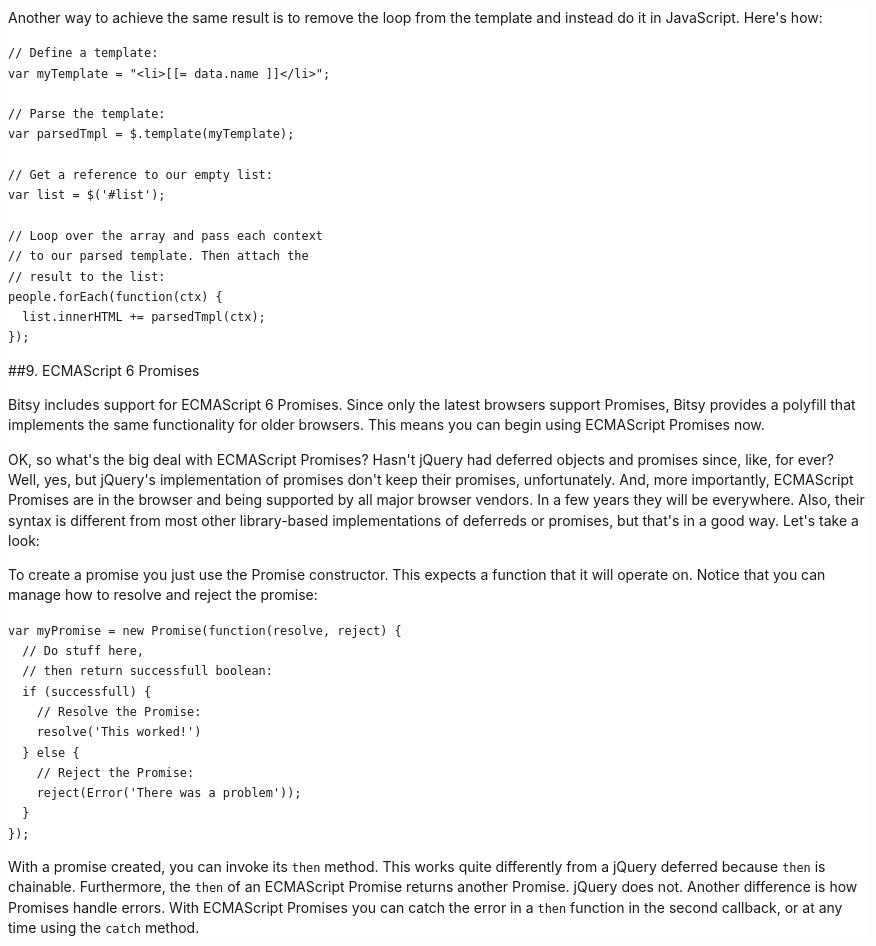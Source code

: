 Another way to achieve the same result is to remove the loop from the template and instead do it in JavaScript. Here's how:

```
// Define a template:
var myTemplate = "<li>[[= data.name ]]</li>";

// Parse the template:
var parsedTmpl = $.template(myTemplate);

// Get a reference to our empty list:
var list = $('#list');

// Loop over the array and pass each context
// to our parsed template. Then attach the
// result to the list:
people.forEach(function(ctx) {
  list.innerHTML += parsedTmpl(ctx);
});
```

<a name="promises"></a>
##9. ECMAScript 6 Promises

Bitsy includes support for ECMAScript 6 Promises. Since only the latest browsers support Promises, Bitsy provides a polyfill that implements the same functionality for older browsers. This means you can begin using ECMAScript Promises now.

OK, so what's the big deal with ECMAScript Promises? Hasn't jQuery had deferred objects and promises since, like, for ever? Well, yes, but jQuery's implementation of promises don't keep their promises, unfortunately. And, more importantly, ECMAScript Promises are in the browser and being supported by all major browser vendors. In a few years they will be everywhere. Also, their syntax is different from most other library-based implementations of deferreds or promises, but that's in a good way. Let's take a look:

To create a promise you just use the Promise constructor. This expects a function that it will operate on. Notice that you can manage how to resolve and reject the promise:

```
var myPromise = new Promise(function(resolve, reject) {
  // Do stuff here, 
  // then return successfull boolean:
  if (successfull) {
    // Resolve the Promise:
    resolve('This worked!')
  } else {
    // Reject the Promise:
    reject(Error('There was a problem'));
  }
});
```

With a promise created, you can invoke its `then` method. This works quite differently from a jQuery deferred because `then` is chainable. Furthermore, the `then` of an ECMAScript Promise returns another Promise. jQuery does not. Another difference is how Promises handle errors. With ECMAScript Promises you can catch the error in a `then` function in the second callback, or at any time using the `catch` method.

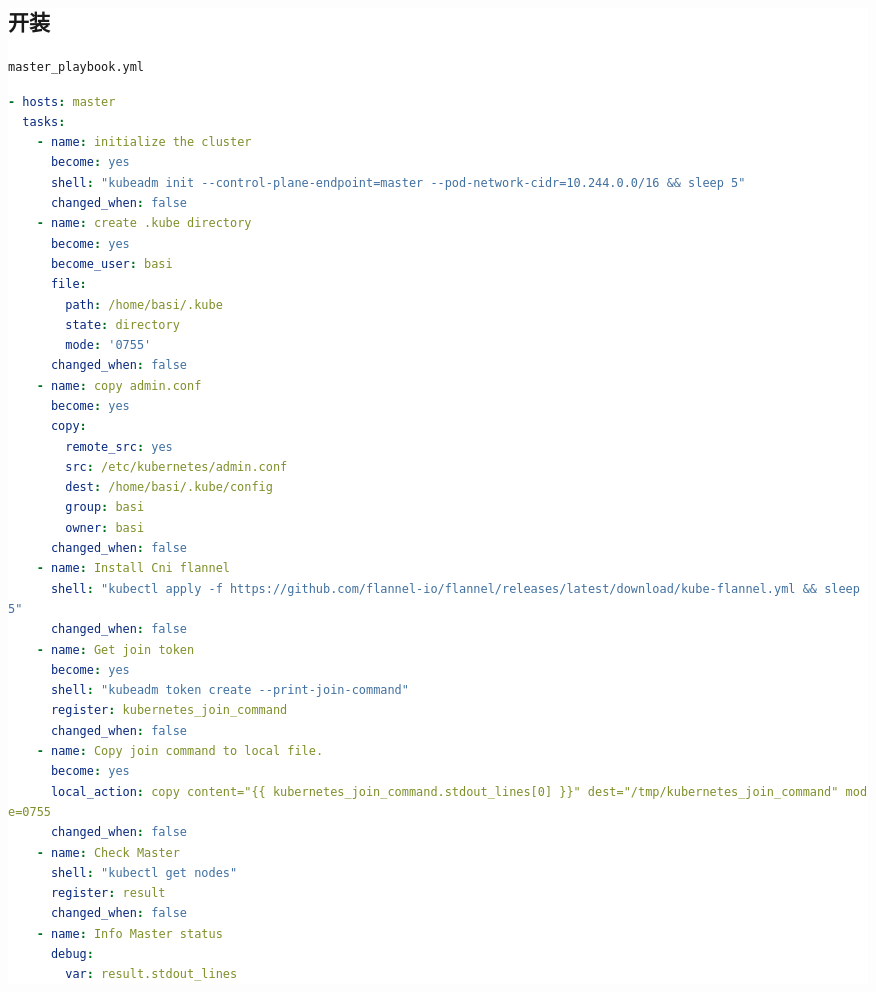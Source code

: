 ## 开装

`master_playbook.yml`

```yaml
- hosts: master
  tasks:
    - name: initialize the cluster
      become: yes
      shell: "kubeadm init --control-plane-endpoint=master --pod-network-cidr=10.244.0.0/16 && sleep 5"
      changed_when: false
    - name: create .kube directory
      become: yes
      become_user: basi
      file:
        path: /home/basi/.kube
        state: directory
        mode: '0755'
      changed_when: false
    - name: copy admin.conf
      become: yes
      copy:
        remote_src: yes
        src: /etc/kubernetes/admin.conf
        dest: /home/basi/.kube/config
        group: basi
        owner: basi
      changed_when: false
    - name: Install Cni flannel
      shell: "kubectl apply -f https://github.com/flannel-io/flannel/releases/latest/download/kube-flannel.yml && sleep 5"
      changed_when: false
    - name: Get join token
      become: yes
      shell: "kubeadm token create --print-join-command"
      register: kubernetes_join_command
      changed_when: false
    - name: Copy join command to local file.
      become: yes
      local_action: copy content="{{ kubernetes_join_command.stdout_lines[0] }}" dest="/tmp/kubernetes_join_command" mode=0755
      changed_when: false
    - name: Check Master
      shell: "kubectl get nodes"
      register: result
      changed_when: false
    - name: Info Master status
      debug:
        var: result.stdout_lines

```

++++++++++

## Your task
Tally the lines of the records that contain the word "sleep", then give only the tally.

## Your solution
2